Como notaram no Expresso, Ricardo Reis e Luís Aguiar-Conraria este debate separa visões liberais de visões autoritárias. Num Estado de Direito Democrático, os cidadãos não são recursos à disposição do Estado, e menos ainda de funcionários do Estado, por mais altos que sejam. São cidadãos plenos, a respeitar. Se há falta de pessoal para fazer tarefas modestas, os exércitos devem subcontratá-las a empresas certificadas para o efeito, abandonar outras, incluindo mordomias; e adotar processos mais eficientes.

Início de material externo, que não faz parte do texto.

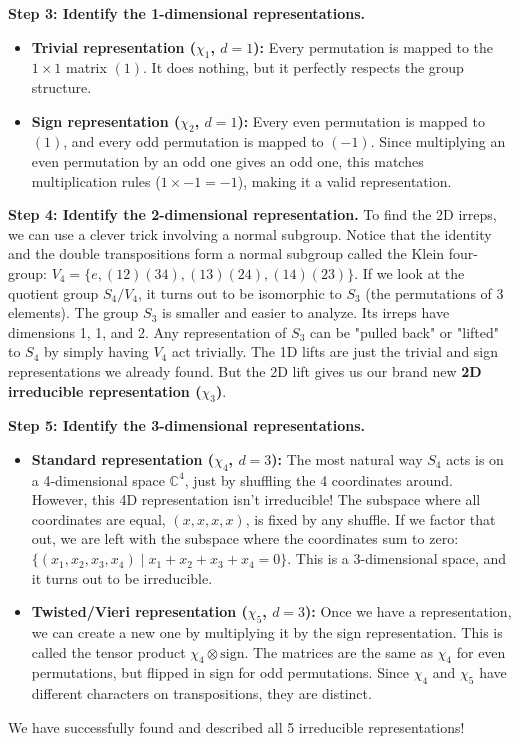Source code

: \begin{solution}
\textbf{Step 3: Identify the 1-dimensional representations.}
\begin{itemize}
    \item \textbf{Trivial representation ($\chi_1$, $d=1$):} Every permutation is mapped to the $1 \times 1$ matrix $(1)$. It does nothing, but it perfectly respects the group structure.
    \item \textbf{Sign representation ($\chi_2$, $d=1$):} Every even permutation is mapped to $(1)$, and every odd permutation is mapped to $(-1)$. Since multiplying an even permutation by an odd one gives an odd one, this matches multiplication rules ($1 \times -1 = -1$), making it a valid representation.
\end{itemize}

\textbf{Step 4: Identify the 2-dimensional representation.}
To find the 2D irreps, we can use a clever trick involving a normal subgroup.
Notice that the identity and the double transpositions form a normal subgroup called the Klein four-group: $V_4 = \{e, (12)(34), (13)(24), (14)(23)\}$.
If we look at the quotient group $S_4/V_4$, it turns out to be isomorphic to $S_3$ (the permutations of 3 elements).
The group $S_3$ is smaller and easier to analyze. Its irreps have dimensions 1, 1, and 2. Any representation of $S_3$ can be "pulled back" or "lifted" to $S_4$ by simply having $V_4$ act trivially.
The 1D lifts are just the trivial and sign representations we already found. But the 2D lift gives us our brand new \textbf{2D irreducible representation ($\chi_3$)}.

\textbf{Step 5: Identify the 3-dimensional representations.}
\begin{itemize}
    \item \textbf{Standard representation ($\chi_4$, $d=3$):} The most natural way $S_4$ acts is on a 4-dimensional space $\mathbb{C}^4$, just by shuffling the 4 coordinates around. However, this 4D representation isn't irreducible! The subspace where all coordinates are equal, $(x, x, x, x)$, is fixed by any shuffle.
    If we factor that out, we are left with the subspace where the coordinates sum to zero: $\{(x_1, x_2, x_3, x_4) \mid x_1 + x_2 + x_3 + x_4 = 0\}$. This is a 3-dimensional space, and it turns out to be irreducible.
    \item \textbf{Twisted/Vieri representation ($\chi_5$, $d=3$):} Once we have a representation, we can create a new one by multiplying it by the sign representation. This is called the tensor product $\chi_4 \otimes \text{sign}$. The matrices are the same as $\chi_4$ for even permutations, but flipped in sign for odd permutations. Since $\chi_4$ and $\chi_5$ have different characters on transpositions, they are distinct.
\end{itemize}
We have successfully found and described all 5 irreducible representations!
\end{solution}

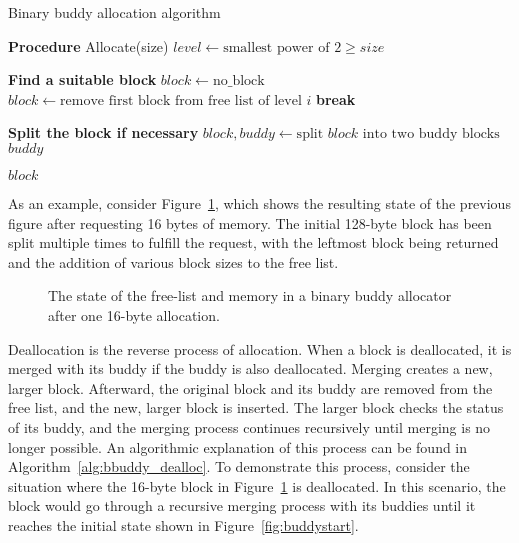 \begin{algorithm}[h]
    \caption{Binary buddy allocation algorithm}
    \label{alg:bbuddy_alloc}
    \begin{algorithmic}[1]
        \Statex \textbf{Procedure} Allocate(size)
        \State $level \gets \text{smallest power of 2} \geq size$

        \Statex \textbf{Find a suitable block}
        \State $block \gets \text{no\_block}$
        \State $block \gets \text{remove first block from free list of level } i$
        \State \textbf{break}
        \EndIf
        \EndFor

        \State \Return {}
        \EndIf

        \Statex \textbf{Split the block if necessary}
        \State $block, buddy \gets \text{split } block \text{ into two buddy blocks}$
        \State {} $buddy$ 
        \EndWhile

        \State \Return $block$
    \end{algorithmic}
\end{algorithm}

As an example, consider Figure~\ref{fig:buddysplit}, which shows the resulting state of the previous figure after requesting 16 bytes of memory. The initial 128-byte block has been split multiple times to fulfill the request, with the leftmost block being returned and the addition of various block sizes to the free list.

\begin{figure}[h]
    \centering
    
    \caption{The state of the free-list and memory in a binary buddy allocator after one 16-byte allocation.}
    \label{fig:buddysplit}
\end{figure}

\FloatBarrier

Deallocation is the reverse process of allocation. When a block is deallocated, it is merged with its buddy if the buddy is also deallocated. Merging creates a new, larger block. Afterward, the original block and its buddy are removed from the free list, and the new, larger block is inserted. The larger block checks the status of its buddy, and the merging process continues recursively until merging is no longer possible. An algorithmic explanation of this process can be found in Algorithm~\ref{alg:bbuddy_dealloc}. To demonstrate this process, consider the situation where the 16-byte block in Figure~\ref{fig:buddysplit} is deallocated. In this scenario, the block would go through a recursive merging process with its buddies until it reaches the initial state shown in Figure~\ref{fig:buddystart}.

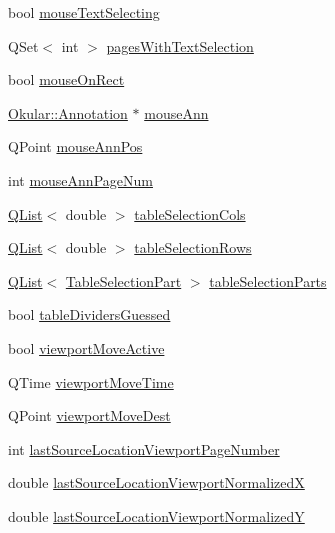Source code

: \begin{DoxyCompactItemize}
bool \hyperlink{classPageViewPrivate_a64e9f3610cf2b731a3c0c4eae976e687}{mouse\+Text\+Selecting}
\item 
Q\+Set$<$ int $>$ \hyperlink{classPageViewPrivate_ad82b596dc262e93c2268297b9eee8956}{pages\+With\+Text\+Selection}
\item 
bool \hyperlink{classPageViewPrivate_af6568bdd2ef97bb2c81a71961923ee4d}{mouse\+On\+Rect}
\item 
\hyperlink{classOkular_1_1Annotation}{Okular\+::\+Annotation} $\ast$ \hyperlink{classPageViewPrivate_ac92373de9a9cb5f2085b186a7e321a3b}{mouse\+Ann}
\item 
Q\+Point \hyperlink{classPageViewPrivate_a1cc45a684f1f05e522c4874d017858cb}{mouse\+Ann\+Pos}
\item 
int \hyperlink{classPageViewPrivate_a6e1d17de5ec97192d937dae41c89ff74}{mouse\+Ann\+Page\+Num}
\item 
\hyperlink{classQList}{Q\+List}$<$ double $>$ \hyperlink{classPageViewPrivate_a9d6389f129073d1af9973814a2b1d418}{table\+Selection\+Cols}
\item 
\hyperlink{classQList}{Q\+List}$<$ double $>$ \hyperlink{classPageViewPrivate_afa6ab874498223c0f7788831a67ef007}{table\+Selection\+Rows}
\item 
\hyperlink{classQList}{Q\+List}$<$ \hyperlink{structTableSelectionPart}{Table\+Selection\+Part} $>$ \hyperlink{classPageViewPrivate_aec476c0b74867740803d4ba34393b154}{table\+Selection\+Parts}
\item 
bool \hyperlink{classPageViewPrivate_a2ceb798d9b9f218e6acc3769d01102f4}{table\+Dividers\+Guessed}
\item 
bool \hyperlink{classPageViewPrivate_acc47dfc95cad4f126c4dbd3e8f31e43b}{viewport\+Move\+Active}
\item 
Q\+Time \hyperlink{classPageViewPrivate_a90cdedb649dd9a15775a0157c0bc76da}{viewport\+Move\+Time}
\item 
Q\+Point \hyperlink{classPageViewPrivate_ae9cc8ec67277ed3904a0cad6108d2a7a}{viewport\+Move\+Dest}
\item 
int \hyperlink{classPageViewPrivate_a12f794c9556da941d62030f41e37ea87}{last\+Source\+Location\+Viewport\+Page\+Number}
\item 
double \hyperlink{classPageViewPrivate_ada1e593e53f5fe775184f97ec3b1bbc7}{last\+Source\+Location\+Viewport\+Normalized\+X}
\item 
double \hyperlink{classPageViewPrivate_af9fd59edb9afe621534cfb8086fc95ab}{last\+Source\+Location\+Viewport\+Normalized\+Y}
\item 

\end{DoxyCompactItemize}
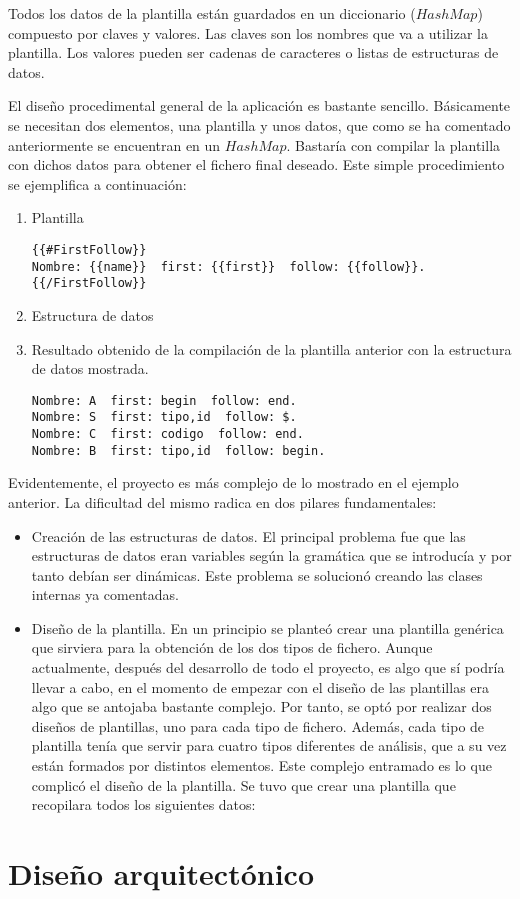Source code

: Todos los datos de la plantilla están guardados en un diccionario ($HashMap$) compuesto por claves y valores. Las claves son los nombres que va a utilizar la plantilla.
Los valores pueden ser cadenas de caracteres o listas de estructuras de datos.

El diseño procedimental general de la aplicación es bastante sencillo. Básicamente se necesitan dos elementos, una plantilla y unos datos, que como se ha comentado anteriormente se encuentran en un $HashMap$. Bastaría con compilar la plantilla con dichos datos para obtener el fichero final deseado. Este simple procedimiento se ejemplifica a continuación:

\begin{enumerate}
\item Plantilla
\begin{verbatim}
{{#FirstFollow}}
Nombre: {{name}}  first: {{first}}  follow: {{follow}}.
{{/FirstFollow}}
\end{verbatim}
\item Estructura de datos
\item Resultado obtenido de la compilación de la plantilla anterior con la estructura de datos mostrada.
\begin{verbatim}
Nombre: A  first: begin  follow: end.
Nombre: S  first: tipo,id  follow: $.
Nombre: C  first: codigo  follow: end.
Nombre: B  first: tipo,id  follow: begin.
\end{verbatim}
\end{enumerate}

Evidentemente, el proyecto es más complejo de lo mostrado en el ejemplo anterior. La dificultad del mismo radica en dos pilares fundamentales:

\begin{itemize}
\item Creación de las estructuras de datos. El principal problema fue que las estructuras de datos eran variables según la gramática que se introducía y por tanto debían ser dinámicas. Este problema se solucionó creando las clases internas ya comentadas.
\item Diseño de la plantilla. En un principio se planteó crear una plantilla genérica que sirviera para la obtención de los dos tipos de fichero. Aunque actualmente, después del desarrollo de todo el proyecto, es algo que sí podría llevar a cabo, en el momento de empezar con el diseño de las plantillas era algo que se antojaba bastante complejo. Por tanto, se optó por realizar dos diseños de plantillas, uno para cada tipo de fichero. Además, cada tipo de plantilla tenía que servir para cuatro tipos diferentes de análisis, que a su vez están formados por distintos elementos. Este complejo entramado es lo que complicó el diseño de la plantilla. Se tuvo que crear una plantilla que recopilara todos los siguientes datos:

\end{itemize} 

\section{Diseño arquitectónico}


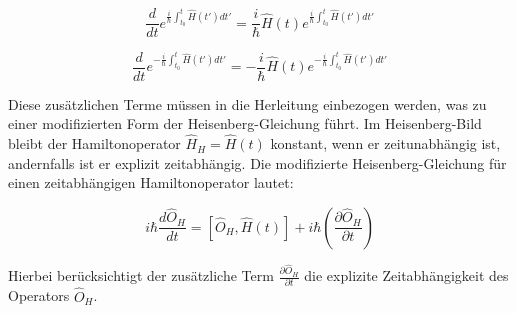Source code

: \[
\frac{d}{d t} e^{\frac{i}{\hbar} \int_{t_0}^{t} \hat{H}(t') dt'} = \frac{i}{\hbar} \hat{H}(t) e^{\frac{i}{\hbar} \int_{t_0}^{t} \hat{H}(t') dt'}
\]

\[
\frac{d}{d t} e^{-\frac{i}{\hbar} \int_{t_0}^{t} \hat{H}(t') dt'} = -\frac{i}{\hbar} \hat{H}(t) e^{-\frac{i}{\hbar} \int_{t_0}^{t} \hat{H}(t') dt'}
\]

Diese zusätzlichen Terme müssen in die Herleitung einbezogen werden, was zu einer modifizierten Form der Heisenberg-Gleichung führt. Im Heisenberg-Bild bleibt der Hamiltonoperator \(\hat{H}_H = \hat{H}(t)\) konstant, wenn er zeitunabhängig ist, andernfalls ist er explizit zeitabhängig. Die modifizierte Heisenberg-Gleichung für einen zeitabhängigen Hamiltonoperator lautet:

\[
i \hbar \frac{d \hat{O}_H}{d t} = [\hat{O}_H, \hat{H}(t)] + i \hbar \left(\frac{\partial \hat{O}_H}{\partial t}\right)
\]

Hierbei berücksichtigt der zusätzliche Term \(\frac{\partial \hat{O}_H}{\partial t}\) die explizite Zeitabhängigkeit des Operators \(\hat{O}_H\).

Também em artigos acima citados, se notou que cidadãos conscritos consomem, mas não produzem; a produção é essencial à atividade económica, da qual se obtêm os impostos que sustentam o funcionamento dos serviços públicos, incluindo os exércitos. Os serviços públicos são essenciais para a existência da comunidade. Mas se consomem recursos de tal modo que impeçam um crescimento económico robusto, isso vai gradualmente reduzir a coleta fiscal, e a capacidade de sustentação dos próprios serviços públicos; assim, gera-se um círculo vicioso que conduz ao colapso. Isto é, os serviços públicos em geral, e os exércitos em especial, têm todo o interesse em não serem consumidores egoístas, e ajudarem o país a crescer economicamente, para garantirem a sua própria existência e evolução no futuro.
Sem esquecer que há a considerar as elevadas despesas fixas para manter o sistema de recrutamento, e com alimentação e saúde, alojamento e fardamento dos conscritos.
Como instrumento de política pública, a conscrição, porque aumenta despesas e retira recursos produtivos à economia, só é adequada para enfrentar uma ameaça existencial à nação ou à pátria, e quando todos são poucos. Portugal não enfrenta, hoje, ameaças existenciais. Pode vir a enfrentar, mas ainda não.
É verdade que vários países de leste e nórdicos mantiveram ou recuperaram a conscrição, que fundamentam na ameaça direta da vizinha Rússia de Putin à sua existência. “Quem faz um cesto, faz um cento”: desde a Georgia e a Crimeia, que Putin tem vindo a violar o Direito Internacional, culminando na invasão e destruição da Ucrânia, e anexação de territórios; e não só não mostra qualquer vontade de parar, como há dirigentes russos até mais agressivos. Para não repetir o errado apaziguamento de Chamberlain em 1938, a Europa e os EUA têm de travar Putin, militarmente. E Portugal deve participar nesse esforço. Mas tem de o fazer de modo proporcional e oportuno, face à ameaça.
E nada faz supor que, ocorrendo ameaças existenciais, os jovens se esquivem a defender o seu país, ou até a Europa, de que se sentem cidadãos, em larga medida graças ao Erasmus, a Schengen e a viagens baratas.
Agora não são voluntários, porque não veem razão; não é legítimo concluir que revelarão falta de valores morais quando todos formos imprescindíveis para defender Portugal, a Europa e o Ocidente de ameaças existenciais.